===== EXERCISE INPUT =====

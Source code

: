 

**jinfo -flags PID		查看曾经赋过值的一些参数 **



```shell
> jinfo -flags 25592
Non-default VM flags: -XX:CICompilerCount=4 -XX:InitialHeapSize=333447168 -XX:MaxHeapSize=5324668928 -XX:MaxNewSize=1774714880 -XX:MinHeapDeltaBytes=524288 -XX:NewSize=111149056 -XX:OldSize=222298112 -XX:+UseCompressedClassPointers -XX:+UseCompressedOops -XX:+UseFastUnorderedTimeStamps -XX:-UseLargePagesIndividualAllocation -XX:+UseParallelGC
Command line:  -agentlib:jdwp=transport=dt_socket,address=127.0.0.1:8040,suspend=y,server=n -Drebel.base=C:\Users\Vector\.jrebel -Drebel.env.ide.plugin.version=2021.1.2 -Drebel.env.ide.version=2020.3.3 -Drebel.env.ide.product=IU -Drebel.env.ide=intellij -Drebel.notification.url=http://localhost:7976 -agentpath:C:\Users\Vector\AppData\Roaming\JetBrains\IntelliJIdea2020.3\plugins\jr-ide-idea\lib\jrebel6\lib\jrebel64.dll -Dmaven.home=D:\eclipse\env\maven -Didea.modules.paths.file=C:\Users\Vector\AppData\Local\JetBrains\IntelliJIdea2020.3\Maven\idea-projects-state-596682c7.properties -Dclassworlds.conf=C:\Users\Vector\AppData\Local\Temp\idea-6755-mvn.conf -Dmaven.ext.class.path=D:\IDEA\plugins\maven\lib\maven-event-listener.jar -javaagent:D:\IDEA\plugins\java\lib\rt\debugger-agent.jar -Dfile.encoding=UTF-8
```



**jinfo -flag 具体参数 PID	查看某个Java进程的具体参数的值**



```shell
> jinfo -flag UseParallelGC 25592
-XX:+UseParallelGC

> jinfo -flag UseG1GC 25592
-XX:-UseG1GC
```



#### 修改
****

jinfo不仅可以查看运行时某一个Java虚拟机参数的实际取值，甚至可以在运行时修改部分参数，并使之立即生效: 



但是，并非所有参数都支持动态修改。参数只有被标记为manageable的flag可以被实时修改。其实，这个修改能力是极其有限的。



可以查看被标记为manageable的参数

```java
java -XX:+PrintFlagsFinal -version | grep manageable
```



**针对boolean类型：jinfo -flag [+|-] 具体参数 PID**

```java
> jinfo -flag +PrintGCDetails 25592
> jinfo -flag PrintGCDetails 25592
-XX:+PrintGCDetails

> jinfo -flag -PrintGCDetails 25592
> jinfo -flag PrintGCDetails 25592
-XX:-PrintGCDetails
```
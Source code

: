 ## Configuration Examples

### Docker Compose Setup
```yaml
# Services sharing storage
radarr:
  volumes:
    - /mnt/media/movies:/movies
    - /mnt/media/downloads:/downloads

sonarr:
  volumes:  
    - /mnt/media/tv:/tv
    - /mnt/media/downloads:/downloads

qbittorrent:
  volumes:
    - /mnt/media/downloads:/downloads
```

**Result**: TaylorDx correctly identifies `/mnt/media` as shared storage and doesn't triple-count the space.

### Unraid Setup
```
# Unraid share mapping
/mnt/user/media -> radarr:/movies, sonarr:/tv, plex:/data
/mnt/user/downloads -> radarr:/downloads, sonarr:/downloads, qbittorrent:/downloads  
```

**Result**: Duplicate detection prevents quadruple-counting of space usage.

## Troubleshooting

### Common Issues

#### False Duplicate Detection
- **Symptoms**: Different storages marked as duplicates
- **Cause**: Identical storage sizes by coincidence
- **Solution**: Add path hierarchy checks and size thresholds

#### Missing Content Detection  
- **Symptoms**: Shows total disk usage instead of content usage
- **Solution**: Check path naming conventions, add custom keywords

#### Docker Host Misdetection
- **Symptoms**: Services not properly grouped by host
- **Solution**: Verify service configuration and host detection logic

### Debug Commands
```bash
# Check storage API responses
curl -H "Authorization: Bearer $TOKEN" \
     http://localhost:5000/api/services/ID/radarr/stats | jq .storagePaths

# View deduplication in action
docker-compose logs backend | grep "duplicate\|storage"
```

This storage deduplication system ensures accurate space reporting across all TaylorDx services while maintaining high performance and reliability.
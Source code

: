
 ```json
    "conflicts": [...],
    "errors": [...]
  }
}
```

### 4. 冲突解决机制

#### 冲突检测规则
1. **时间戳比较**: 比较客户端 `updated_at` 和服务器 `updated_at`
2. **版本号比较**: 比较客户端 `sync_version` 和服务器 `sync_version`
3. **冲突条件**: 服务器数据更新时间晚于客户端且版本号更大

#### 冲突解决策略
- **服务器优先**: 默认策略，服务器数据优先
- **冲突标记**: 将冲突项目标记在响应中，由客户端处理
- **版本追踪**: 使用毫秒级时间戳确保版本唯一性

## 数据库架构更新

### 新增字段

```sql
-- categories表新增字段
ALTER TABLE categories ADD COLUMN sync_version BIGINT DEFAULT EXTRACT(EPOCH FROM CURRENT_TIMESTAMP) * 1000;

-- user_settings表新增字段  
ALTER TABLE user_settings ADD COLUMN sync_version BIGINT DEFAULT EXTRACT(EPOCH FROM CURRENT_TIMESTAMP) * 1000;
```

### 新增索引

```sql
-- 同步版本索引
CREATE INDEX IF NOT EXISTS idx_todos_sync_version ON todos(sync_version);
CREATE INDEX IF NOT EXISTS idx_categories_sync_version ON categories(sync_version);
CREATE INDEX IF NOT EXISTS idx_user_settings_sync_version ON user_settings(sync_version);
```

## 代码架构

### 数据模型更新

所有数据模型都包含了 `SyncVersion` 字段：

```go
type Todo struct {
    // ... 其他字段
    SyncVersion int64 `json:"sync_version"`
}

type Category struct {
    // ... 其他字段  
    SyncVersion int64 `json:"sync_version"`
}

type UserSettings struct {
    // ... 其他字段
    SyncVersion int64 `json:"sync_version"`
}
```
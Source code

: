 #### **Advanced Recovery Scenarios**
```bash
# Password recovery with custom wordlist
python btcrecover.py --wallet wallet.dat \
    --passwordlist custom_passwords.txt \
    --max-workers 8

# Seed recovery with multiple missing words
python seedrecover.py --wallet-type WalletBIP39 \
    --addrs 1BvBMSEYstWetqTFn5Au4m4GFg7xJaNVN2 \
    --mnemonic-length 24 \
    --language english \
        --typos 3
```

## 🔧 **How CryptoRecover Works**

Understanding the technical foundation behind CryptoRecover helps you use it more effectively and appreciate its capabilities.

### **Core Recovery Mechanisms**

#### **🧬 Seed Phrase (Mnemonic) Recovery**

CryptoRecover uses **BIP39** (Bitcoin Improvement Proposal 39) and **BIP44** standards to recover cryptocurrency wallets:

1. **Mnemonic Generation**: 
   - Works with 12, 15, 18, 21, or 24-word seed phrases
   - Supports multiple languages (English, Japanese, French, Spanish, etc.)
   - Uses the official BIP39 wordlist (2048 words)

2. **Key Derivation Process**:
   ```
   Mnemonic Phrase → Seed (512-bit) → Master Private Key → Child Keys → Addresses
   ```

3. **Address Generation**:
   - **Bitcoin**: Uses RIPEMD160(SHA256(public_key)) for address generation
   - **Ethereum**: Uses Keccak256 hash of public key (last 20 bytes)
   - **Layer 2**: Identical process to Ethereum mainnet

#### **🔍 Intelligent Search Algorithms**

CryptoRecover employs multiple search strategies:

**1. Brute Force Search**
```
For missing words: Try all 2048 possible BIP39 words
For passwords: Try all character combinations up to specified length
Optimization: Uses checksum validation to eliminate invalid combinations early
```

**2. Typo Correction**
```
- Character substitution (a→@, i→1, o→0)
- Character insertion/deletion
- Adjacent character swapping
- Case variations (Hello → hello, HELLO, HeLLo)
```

=====

# INSTRUCTIONS FOR THE TASK
Copy every line of the records above, starting with the first, up to and including the line containing "但是，并非所有参数都支持动态".

# TASK ANSWER
Source code

: 

**jinfo -flags PID		查看曾经赋过值的一些参数 **



```shell
> jinfo -flags 25592
Non-default VM flags: -XX:CICompilerCount=4 -XX:InitialHeapSize=333447168 -XX:MaxHeapSize=5324668928 -XX:MaxNewSize=1774714880 -XX:MinHeapDeltaBytes=524288 -XX:NewSize=111149056 -XX:OldSize=222298112 -XX:+UseCompressedClassPointers -XX:+UseCompressedOops -XX:+UseFastUnorderedTimeStamps -XX:-UseLargePagesIndividualAllocation -XX:+UseParallelGC
Command line:  -agentlib:jdwp=transport=dt_socket,address=127.0.0.1:8040,suspend=y,server=n -Drebel.base=C:\Users\Vector\.jrebel -Drebel.env.ide.plugin.version=2021.1.2 -Drebel.env.ide.version=2020.3.3 -Drebel.env.ide.product=IU -Drebel.env.ide=intellij -Drebel.notification.url=http://localhost:7976 -agentpath:C:\Users\Vector\AppData\Roaming\JetBrains\IntelliJIdea2020.3\plugins\jr-ide-idea\lib\jrebel6\lib\jrebel64.dll -Dmaven.home=D:\eclipse\env\maven -Didea.modules.paths.file=C:\Users\Vector\AppData\Local\JetBrains\IntelliJIdea2020.3\Maven\idea-projects-state-596682c7.properties -Dclassworlds.conf=C:\Users\Vector\AppData\Local\Temp\idea-6755-mvn.conf -Dmaven.ext.class.path=D:\IDEA\plugins\maven\lib\maven-event-listener.jar -javaagent:D:\IDEA\plugins\java\lib\rt\debugger-agent.jar -Dfile.encoding=UTF-8
```



**jinfo -flag 具体参数 PID	查看某个Java进程的具体参数的值**



```shell
> jinfo -flag UseParallelGC 25592
-XX:+UseParallelGC

> jinfo -flag UseG1GC 25592
-XX:-UseG1GC
```



#### 修改
****

jinfo不仅可以查看运行时某一个Java虚拟机参数的实际取值，甚至可以在运行时修改部分参数，并使之立即生效: 



但是，并非所有参数都支持动态修改。参数只有被标记为manageable的flag可以被实时修改。其实，这个修改能力是极其有限的。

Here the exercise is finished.